Report an Outside Abuser

 

Note:  It will take a few minutes to complete the report. If you are not sure about any of the questions, just do your best. Before you are done, the report will ask for your information, the child’s information and the abuser’s information to the best of your knowledge; and will also provide a place for any additional comments you may have. Make sure to mark that it’s OK for them to contact you if they have questions.

What to do if an abuser is inside the child’s family:

(e.g., sibling, aunt/uncle, parent, grandparent):

Call the Childhelp USA National Child Abuse Hotline. They will provide you the phone number for your local Child Protective Services division (DFCS) where you can report whatever information you have about the suspected abuse.  All reports are anonymous and your name will never be disclosed to the reported abuser.

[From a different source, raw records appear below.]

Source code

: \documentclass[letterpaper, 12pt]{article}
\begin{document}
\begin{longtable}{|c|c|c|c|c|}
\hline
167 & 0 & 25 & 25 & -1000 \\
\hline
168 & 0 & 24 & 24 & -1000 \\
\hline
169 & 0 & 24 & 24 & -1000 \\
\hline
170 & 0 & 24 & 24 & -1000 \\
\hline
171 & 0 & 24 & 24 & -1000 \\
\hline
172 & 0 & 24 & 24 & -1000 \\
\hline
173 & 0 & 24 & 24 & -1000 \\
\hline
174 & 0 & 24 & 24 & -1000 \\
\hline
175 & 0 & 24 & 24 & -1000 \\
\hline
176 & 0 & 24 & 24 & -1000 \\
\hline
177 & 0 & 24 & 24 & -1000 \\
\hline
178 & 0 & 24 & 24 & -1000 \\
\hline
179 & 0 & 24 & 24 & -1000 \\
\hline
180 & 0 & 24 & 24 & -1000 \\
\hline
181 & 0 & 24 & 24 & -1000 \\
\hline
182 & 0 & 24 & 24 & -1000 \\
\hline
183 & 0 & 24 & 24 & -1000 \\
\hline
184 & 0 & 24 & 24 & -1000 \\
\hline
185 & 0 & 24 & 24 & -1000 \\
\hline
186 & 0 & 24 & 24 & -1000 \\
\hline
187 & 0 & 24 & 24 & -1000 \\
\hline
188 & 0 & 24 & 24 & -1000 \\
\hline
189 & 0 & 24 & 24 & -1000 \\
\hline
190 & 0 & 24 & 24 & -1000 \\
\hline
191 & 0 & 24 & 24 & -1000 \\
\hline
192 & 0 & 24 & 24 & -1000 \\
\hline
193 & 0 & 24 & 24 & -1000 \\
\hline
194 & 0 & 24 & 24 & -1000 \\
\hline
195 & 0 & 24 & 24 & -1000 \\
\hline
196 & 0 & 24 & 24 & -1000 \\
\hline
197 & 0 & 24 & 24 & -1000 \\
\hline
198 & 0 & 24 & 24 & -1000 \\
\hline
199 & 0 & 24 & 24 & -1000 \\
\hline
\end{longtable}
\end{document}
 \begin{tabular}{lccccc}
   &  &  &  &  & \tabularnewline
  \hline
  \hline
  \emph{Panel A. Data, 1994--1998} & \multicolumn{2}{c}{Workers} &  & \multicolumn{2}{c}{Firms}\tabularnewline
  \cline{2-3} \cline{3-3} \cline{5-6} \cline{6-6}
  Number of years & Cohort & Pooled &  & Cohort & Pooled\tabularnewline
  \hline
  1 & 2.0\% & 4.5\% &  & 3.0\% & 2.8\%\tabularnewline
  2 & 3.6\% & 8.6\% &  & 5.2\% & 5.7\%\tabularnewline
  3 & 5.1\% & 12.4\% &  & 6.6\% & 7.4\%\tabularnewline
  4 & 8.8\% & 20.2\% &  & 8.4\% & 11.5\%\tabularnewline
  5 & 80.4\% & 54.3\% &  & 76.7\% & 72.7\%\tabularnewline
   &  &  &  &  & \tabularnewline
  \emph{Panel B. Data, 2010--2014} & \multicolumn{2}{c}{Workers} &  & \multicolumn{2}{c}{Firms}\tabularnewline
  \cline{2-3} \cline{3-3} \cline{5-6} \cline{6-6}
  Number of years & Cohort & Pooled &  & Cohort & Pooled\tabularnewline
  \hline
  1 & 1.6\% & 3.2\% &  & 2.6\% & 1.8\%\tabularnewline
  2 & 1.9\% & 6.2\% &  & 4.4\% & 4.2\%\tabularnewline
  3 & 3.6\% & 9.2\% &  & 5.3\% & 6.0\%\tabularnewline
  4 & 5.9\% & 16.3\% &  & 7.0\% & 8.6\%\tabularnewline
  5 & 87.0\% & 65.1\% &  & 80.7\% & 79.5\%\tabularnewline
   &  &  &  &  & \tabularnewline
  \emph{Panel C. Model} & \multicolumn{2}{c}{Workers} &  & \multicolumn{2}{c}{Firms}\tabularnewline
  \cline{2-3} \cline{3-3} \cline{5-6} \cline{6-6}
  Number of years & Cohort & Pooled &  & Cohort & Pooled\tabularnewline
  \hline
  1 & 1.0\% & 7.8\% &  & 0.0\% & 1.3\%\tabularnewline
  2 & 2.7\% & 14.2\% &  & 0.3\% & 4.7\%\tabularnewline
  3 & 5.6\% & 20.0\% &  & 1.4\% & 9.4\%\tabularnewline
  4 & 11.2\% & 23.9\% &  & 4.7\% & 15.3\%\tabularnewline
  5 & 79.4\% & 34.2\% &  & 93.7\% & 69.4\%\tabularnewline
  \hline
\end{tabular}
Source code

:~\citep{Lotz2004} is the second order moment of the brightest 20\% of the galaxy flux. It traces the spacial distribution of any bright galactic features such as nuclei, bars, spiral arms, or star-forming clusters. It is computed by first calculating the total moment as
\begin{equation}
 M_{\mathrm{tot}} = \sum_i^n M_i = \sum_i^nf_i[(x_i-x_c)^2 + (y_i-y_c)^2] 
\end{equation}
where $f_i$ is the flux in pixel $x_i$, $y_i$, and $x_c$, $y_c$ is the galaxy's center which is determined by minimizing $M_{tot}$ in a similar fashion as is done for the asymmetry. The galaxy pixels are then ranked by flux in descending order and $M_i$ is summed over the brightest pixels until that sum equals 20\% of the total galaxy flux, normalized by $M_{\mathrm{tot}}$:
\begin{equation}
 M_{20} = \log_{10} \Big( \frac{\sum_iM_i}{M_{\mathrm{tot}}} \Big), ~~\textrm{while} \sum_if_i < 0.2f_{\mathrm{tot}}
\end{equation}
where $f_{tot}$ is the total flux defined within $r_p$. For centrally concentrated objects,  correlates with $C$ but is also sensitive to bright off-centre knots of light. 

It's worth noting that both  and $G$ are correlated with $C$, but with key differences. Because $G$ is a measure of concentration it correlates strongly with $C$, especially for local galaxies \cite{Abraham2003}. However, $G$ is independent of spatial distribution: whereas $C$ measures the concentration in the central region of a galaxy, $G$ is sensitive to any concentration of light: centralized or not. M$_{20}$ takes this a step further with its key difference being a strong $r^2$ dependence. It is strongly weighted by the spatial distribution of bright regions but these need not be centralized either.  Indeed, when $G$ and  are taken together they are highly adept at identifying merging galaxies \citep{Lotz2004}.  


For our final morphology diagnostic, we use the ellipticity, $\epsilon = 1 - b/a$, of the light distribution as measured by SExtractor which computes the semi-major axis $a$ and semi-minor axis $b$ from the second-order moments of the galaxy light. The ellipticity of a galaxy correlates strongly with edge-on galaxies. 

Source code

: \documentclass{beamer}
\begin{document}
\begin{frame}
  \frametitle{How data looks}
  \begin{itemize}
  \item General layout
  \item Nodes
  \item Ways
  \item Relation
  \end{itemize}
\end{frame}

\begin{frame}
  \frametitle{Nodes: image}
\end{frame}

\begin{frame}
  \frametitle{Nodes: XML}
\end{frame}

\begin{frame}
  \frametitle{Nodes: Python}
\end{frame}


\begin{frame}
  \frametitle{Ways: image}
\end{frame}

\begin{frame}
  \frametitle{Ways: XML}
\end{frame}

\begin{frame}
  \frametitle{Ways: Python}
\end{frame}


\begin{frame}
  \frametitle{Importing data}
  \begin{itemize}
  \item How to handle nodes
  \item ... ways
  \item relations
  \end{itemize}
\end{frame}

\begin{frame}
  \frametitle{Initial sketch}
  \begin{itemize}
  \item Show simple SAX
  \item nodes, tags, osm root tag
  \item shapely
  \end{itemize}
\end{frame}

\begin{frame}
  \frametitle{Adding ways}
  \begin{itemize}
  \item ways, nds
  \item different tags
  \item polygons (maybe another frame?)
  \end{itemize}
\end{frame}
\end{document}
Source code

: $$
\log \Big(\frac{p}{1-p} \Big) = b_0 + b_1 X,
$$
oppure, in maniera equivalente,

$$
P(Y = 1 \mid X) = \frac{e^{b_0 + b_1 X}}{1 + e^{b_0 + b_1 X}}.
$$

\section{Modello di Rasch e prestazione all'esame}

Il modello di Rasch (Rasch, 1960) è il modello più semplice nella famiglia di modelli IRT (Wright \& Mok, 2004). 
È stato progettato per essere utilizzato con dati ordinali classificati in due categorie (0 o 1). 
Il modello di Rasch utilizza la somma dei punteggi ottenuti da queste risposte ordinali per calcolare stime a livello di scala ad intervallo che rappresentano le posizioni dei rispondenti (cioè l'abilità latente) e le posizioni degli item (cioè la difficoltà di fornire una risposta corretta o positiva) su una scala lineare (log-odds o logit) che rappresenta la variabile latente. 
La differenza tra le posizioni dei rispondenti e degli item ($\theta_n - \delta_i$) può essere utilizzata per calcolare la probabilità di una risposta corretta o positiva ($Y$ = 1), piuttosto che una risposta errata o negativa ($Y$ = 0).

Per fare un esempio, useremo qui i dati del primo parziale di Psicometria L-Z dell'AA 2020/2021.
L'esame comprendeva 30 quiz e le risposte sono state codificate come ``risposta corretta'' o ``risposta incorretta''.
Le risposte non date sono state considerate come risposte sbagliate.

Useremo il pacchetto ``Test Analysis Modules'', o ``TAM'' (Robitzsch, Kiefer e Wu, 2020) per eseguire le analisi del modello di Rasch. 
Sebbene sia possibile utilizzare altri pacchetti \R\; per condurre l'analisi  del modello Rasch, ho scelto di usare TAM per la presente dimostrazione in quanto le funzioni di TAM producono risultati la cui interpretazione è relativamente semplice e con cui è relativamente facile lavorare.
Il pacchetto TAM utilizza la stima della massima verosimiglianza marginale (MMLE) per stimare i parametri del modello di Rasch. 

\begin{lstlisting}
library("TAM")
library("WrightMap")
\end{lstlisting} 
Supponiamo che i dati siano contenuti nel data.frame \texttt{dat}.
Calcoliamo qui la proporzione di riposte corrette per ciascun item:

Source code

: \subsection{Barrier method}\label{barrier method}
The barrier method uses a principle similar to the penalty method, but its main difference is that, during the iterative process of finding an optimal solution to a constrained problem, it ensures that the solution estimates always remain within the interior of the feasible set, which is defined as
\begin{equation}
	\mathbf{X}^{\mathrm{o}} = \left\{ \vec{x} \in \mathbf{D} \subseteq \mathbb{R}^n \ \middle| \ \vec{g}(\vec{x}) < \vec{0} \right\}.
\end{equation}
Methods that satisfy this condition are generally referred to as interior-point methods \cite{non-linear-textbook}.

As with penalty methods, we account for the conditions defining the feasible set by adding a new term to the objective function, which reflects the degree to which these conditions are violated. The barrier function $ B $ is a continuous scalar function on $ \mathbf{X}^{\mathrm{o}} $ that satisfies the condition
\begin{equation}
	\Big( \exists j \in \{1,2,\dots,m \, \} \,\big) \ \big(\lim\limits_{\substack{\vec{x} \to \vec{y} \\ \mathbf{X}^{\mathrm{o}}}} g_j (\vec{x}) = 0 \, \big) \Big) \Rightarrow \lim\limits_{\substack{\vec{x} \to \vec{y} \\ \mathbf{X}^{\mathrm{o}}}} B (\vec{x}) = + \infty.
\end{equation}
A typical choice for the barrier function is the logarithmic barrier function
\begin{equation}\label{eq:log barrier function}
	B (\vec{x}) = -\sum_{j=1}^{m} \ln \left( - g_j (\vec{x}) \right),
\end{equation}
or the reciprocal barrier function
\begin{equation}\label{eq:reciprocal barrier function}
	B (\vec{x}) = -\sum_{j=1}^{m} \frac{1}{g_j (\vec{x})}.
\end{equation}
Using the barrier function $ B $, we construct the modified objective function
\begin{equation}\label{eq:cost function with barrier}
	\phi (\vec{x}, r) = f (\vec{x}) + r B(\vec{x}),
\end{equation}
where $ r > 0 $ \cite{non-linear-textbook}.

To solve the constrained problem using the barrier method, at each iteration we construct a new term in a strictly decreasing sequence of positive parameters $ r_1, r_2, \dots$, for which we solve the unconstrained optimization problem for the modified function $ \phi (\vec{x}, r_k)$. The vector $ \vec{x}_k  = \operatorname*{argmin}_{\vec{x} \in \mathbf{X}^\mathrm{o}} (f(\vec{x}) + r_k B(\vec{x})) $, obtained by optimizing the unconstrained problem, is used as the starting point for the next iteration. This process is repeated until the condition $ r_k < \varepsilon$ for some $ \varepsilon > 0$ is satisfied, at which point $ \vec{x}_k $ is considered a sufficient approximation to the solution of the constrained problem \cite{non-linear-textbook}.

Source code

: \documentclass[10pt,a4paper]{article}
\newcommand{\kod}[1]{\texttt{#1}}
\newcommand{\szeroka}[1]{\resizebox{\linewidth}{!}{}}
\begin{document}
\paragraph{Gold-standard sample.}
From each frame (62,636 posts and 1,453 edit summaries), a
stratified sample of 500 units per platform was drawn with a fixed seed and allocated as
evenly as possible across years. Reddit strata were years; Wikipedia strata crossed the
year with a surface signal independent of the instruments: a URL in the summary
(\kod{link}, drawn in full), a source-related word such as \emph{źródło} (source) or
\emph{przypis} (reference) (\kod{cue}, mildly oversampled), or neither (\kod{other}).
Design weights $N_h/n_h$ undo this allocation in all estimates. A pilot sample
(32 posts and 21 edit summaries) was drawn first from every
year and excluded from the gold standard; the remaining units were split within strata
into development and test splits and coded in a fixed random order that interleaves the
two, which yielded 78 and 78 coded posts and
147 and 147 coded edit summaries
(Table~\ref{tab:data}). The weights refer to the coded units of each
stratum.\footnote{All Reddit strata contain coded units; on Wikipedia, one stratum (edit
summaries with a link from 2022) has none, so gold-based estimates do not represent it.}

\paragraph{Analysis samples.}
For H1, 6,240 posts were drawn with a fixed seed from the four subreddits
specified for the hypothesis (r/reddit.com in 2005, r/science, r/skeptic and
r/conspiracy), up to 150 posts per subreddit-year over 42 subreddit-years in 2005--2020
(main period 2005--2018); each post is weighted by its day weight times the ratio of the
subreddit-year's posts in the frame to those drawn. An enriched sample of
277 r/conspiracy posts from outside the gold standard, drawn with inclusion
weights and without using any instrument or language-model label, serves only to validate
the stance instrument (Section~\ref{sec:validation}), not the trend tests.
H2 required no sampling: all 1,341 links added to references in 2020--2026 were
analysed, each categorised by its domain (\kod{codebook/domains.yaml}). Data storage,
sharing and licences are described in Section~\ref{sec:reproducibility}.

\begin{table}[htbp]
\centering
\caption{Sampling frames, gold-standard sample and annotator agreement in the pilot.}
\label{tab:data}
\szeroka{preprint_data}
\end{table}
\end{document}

Note: DFCS is not law enforcement. They are a specialized division that deals with child safety. Upon receiving a report, they will first reach out to non-offending family members and make a preliminary assessment of what is required to protect the child immediately. They will then engage a local Child Advocacy Center with expertise in sexual abuse to help them assess the situation more deeply in a way that is safe and non-traumatic for the child. After the CAC has assessed the child, law enforcement or judicial support may be engaged. Child Advocacy Center involvement also provides an important close-gap that piggy-backs DFCS efforts to make sure that the child receives any medical and counseling services required for their recovery and healing.

Reporting isn’t easy, but it’s the only right thing to do

Reporting suspected child sexual abuse can be scary, especially for anyone who has ever had psychological trauma themselves. You may wonder how it will affect the parties involved: the accused, the child and yourself.  But the cost of not reporting is devastating–a child being left to face his or her abuser alone again. Plus, any abuser not reported will continue to have access to unlimited children to prey upon. Most offenders will steal the innocence of dozens of children before they are reported. That’s right, not one… dozens… per abuser!

Yes, reporting may be uncomfortable. But you may be the only chance this child has for intervention. It’s up to you, literally.

 

*The information provided above is for the United States only. For help outside of the United States, please search for a Child Advocacy Center near you or contact your local law enforcement for assistance.